[DATA SHOWN — start]

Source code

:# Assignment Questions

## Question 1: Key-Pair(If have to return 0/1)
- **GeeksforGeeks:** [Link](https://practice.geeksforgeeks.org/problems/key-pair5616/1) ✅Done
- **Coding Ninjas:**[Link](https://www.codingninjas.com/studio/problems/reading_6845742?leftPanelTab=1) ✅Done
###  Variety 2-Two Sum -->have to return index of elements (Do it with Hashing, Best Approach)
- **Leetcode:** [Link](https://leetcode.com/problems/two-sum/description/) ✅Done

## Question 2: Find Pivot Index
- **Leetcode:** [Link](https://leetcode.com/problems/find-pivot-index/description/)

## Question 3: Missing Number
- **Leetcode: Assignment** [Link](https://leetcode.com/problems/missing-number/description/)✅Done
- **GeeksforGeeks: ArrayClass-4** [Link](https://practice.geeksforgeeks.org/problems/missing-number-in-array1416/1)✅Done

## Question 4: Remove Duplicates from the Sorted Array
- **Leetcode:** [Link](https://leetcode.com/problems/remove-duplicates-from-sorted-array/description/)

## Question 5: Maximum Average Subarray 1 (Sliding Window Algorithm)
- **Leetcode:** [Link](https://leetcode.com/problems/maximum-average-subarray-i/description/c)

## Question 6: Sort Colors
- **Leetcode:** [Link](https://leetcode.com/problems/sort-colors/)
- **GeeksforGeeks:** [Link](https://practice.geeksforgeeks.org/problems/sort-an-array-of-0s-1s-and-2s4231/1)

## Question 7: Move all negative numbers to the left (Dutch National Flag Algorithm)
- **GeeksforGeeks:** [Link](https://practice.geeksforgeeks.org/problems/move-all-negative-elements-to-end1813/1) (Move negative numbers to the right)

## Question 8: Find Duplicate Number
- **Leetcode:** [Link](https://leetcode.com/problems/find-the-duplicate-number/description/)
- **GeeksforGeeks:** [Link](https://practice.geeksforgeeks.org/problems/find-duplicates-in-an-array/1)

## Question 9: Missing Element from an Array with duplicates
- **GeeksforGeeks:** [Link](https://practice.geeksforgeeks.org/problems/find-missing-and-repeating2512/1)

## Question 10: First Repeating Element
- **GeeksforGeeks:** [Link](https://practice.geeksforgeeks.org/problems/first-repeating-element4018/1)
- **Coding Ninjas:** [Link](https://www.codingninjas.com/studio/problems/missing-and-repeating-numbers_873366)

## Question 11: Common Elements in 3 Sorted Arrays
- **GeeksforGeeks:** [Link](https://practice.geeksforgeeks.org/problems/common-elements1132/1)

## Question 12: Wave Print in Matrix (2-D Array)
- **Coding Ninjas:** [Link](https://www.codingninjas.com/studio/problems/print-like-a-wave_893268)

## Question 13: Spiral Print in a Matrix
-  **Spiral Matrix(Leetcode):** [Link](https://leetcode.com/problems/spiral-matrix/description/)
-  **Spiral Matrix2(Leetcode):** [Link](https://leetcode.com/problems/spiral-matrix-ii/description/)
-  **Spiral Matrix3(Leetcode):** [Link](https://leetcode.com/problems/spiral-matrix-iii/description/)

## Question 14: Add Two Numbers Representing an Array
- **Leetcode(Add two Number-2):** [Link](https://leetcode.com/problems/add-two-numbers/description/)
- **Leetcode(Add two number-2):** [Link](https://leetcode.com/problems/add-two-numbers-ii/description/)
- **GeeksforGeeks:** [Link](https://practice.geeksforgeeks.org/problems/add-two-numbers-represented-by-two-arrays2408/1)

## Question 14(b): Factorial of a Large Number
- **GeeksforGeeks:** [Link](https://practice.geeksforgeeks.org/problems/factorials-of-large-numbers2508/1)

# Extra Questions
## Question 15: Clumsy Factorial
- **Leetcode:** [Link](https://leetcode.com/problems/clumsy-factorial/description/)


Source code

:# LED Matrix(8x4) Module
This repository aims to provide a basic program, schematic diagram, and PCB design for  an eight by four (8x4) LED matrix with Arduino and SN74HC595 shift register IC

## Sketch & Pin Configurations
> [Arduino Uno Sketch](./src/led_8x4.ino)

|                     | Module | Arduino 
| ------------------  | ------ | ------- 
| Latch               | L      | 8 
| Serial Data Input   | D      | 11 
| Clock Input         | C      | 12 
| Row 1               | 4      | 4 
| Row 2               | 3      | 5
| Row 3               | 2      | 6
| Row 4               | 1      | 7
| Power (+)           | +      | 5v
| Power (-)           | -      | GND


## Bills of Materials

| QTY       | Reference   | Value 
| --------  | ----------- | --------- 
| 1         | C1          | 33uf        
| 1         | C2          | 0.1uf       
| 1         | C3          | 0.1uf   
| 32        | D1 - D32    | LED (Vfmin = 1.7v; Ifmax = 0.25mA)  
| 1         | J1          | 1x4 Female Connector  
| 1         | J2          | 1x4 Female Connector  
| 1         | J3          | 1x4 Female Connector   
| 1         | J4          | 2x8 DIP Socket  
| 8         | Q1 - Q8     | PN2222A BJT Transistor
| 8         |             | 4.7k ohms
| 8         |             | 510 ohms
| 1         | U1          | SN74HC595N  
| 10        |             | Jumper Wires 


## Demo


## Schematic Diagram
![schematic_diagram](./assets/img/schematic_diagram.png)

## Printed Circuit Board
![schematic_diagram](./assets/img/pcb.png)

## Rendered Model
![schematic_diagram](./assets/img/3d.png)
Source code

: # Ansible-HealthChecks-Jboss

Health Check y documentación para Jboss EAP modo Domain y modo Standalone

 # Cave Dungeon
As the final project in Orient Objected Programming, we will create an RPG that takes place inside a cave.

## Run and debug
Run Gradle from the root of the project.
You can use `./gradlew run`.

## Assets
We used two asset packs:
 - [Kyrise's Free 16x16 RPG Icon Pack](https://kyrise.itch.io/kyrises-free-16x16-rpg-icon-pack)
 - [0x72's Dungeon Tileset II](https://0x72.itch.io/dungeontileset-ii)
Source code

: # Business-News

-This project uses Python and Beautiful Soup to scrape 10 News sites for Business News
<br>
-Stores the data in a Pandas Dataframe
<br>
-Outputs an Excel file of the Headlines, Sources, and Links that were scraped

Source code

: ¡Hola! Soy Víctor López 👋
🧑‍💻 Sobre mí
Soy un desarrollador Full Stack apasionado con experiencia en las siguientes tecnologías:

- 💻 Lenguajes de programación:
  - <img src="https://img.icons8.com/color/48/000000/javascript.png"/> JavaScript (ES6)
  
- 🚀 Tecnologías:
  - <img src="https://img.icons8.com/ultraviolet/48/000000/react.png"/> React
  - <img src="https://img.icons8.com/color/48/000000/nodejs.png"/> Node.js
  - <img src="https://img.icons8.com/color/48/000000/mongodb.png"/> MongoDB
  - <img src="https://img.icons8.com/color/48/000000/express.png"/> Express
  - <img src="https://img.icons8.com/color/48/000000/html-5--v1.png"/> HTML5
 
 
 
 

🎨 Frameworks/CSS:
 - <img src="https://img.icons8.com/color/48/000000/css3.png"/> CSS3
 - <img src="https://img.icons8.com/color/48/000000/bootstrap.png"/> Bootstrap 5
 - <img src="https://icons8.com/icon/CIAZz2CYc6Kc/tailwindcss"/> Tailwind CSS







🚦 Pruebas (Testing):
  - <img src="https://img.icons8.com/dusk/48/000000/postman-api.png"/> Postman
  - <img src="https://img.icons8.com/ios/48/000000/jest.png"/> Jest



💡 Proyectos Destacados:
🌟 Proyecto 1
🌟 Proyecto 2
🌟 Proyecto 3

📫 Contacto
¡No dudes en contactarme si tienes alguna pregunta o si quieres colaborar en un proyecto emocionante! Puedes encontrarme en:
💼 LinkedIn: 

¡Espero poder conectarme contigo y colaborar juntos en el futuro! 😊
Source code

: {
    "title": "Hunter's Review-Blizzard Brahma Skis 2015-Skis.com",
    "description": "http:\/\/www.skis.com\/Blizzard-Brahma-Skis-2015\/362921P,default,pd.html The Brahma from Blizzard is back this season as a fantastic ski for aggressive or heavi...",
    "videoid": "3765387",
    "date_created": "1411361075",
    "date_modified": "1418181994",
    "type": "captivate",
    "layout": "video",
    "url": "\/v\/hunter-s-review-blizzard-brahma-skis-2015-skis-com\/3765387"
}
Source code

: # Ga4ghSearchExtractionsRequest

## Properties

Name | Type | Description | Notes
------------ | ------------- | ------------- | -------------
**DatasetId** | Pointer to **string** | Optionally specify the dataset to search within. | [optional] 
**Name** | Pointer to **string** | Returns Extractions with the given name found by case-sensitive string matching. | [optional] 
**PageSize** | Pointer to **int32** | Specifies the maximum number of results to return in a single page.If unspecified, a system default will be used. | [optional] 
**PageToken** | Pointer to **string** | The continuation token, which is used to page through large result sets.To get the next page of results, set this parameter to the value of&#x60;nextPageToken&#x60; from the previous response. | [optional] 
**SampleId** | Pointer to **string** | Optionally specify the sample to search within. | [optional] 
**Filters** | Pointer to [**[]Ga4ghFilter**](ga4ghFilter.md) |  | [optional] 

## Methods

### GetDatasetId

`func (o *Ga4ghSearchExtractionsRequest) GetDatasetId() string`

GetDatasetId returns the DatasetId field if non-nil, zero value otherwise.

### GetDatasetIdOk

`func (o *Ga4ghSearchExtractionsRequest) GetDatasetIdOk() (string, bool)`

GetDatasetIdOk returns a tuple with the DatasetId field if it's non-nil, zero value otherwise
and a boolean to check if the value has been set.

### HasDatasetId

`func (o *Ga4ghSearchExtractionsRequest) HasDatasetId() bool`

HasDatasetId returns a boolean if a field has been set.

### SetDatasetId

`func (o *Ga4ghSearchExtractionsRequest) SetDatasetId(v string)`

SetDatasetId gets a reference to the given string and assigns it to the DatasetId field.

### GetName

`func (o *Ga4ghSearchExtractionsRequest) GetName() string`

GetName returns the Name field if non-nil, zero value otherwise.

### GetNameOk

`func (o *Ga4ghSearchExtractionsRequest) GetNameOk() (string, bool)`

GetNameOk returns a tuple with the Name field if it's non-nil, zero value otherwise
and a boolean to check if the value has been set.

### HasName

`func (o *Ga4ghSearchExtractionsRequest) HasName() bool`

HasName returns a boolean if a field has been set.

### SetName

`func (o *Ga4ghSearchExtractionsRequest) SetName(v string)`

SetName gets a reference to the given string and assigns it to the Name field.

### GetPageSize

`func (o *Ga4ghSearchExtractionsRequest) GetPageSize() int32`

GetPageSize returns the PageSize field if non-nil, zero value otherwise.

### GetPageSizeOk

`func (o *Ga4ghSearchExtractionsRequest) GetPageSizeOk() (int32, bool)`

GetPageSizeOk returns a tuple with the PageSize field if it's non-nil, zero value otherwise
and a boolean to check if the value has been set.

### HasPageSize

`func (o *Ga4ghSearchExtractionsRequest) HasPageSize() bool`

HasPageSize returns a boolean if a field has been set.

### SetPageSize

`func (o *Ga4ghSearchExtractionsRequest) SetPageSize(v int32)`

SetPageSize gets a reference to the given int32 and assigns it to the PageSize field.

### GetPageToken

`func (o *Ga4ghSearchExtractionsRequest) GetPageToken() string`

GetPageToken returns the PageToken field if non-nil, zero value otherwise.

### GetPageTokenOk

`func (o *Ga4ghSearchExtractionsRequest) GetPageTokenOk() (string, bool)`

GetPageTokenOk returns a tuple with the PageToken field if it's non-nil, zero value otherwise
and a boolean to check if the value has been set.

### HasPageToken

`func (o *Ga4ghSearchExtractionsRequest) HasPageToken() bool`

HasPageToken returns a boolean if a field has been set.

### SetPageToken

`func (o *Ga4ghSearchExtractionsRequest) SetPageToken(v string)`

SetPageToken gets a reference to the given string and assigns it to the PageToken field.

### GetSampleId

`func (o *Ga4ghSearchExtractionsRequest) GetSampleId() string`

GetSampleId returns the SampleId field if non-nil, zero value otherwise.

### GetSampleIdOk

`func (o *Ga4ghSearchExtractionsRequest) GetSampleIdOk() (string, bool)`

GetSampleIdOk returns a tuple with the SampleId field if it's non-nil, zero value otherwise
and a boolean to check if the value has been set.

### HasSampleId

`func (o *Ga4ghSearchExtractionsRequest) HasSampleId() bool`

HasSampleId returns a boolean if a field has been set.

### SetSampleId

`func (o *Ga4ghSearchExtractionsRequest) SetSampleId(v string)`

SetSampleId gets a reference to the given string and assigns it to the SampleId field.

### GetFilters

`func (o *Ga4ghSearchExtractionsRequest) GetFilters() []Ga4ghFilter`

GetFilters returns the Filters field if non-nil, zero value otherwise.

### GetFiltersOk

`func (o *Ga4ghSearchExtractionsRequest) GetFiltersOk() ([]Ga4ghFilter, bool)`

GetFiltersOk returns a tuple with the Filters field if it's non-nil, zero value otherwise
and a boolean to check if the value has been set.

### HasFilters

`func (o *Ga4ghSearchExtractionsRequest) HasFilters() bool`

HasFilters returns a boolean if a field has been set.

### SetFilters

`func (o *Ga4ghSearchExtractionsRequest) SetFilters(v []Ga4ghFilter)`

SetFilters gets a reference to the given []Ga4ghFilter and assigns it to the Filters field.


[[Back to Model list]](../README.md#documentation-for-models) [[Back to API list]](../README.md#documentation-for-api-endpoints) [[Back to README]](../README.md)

[DATA SHOWN — finish]

WHAT TO DO - In the records above, the line with "dataset to search within. | [optional]" marks the start and the line with "matching. | [optional]" marks the end; copy that stretch exactly, both lines included, and nothing else.

ANSWER SECTION -
**DatasetId** | Pointer to **string** | Optionally specify the dataset to search within. | [optional] 
**Name** | Pointer to **string** | Returns Extractions with the given name found by case-sensitive string matching. | [optional] 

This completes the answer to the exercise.